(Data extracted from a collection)
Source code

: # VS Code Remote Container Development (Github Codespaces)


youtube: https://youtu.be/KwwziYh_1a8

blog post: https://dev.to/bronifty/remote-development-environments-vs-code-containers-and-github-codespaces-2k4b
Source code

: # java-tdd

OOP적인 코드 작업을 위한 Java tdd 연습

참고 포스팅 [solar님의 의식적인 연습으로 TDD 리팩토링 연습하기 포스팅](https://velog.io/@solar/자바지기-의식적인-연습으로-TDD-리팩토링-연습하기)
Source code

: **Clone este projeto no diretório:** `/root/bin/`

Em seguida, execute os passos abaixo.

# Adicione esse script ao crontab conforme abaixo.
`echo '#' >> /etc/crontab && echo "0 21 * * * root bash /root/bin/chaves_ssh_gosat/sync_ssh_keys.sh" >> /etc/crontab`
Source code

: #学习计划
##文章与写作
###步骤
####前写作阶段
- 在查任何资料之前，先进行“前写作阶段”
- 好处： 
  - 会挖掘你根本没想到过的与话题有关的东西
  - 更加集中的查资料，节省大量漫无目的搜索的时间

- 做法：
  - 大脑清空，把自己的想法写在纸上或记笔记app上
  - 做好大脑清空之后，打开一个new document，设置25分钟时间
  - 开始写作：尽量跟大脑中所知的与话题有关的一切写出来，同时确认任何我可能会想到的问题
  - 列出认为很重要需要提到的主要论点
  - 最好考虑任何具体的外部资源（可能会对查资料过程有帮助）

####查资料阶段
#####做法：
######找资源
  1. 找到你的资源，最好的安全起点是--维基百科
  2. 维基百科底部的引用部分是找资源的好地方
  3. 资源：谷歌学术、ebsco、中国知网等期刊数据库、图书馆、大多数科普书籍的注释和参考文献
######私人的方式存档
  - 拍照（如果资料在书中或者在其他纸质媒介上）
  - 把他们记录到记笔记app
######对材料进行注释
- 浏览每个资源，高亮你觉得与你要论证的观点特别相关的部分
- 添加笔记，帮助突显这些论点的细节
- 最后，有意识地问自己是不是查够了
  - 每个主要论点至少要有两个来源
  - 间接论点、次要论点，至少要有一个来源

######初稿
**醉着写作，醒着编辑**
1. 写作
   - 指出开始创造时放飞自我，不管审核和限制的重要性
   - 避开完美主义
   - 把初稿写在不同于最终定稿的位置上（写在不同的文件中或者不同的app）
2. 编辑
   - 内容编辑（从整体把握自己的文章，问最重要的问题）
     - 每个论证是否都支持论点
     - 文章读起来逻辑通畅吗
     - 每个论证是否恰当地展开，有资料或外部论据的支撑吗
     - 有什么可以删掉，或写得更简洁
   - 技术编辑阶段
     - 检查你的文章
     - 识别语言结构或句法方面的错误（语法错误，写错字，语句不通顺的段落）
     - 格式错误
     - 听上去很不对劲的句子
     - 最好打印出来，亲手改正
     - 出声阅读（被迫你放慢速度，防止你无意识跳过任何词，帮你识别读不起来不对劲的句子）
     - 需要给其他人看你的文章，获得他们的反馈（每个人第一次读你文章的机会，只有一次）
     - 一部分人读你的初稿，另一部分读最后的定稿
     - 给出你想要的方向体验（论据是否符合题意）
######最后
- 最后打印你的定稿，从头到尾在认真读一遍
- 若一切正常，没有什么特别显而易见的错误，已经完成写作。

**THE TASK:**
Report every line of the records that contains the word "crontab".

**TASK SOLUTION:**
# Adicione esse script ao crontab conforme abaixo.
`echo '#' >> /etc/crontab && echo "0 21 * * * root bash /root/bin/chaves_ssh_gosat/sync_ssh_keys.sh" >> /etc/crontab`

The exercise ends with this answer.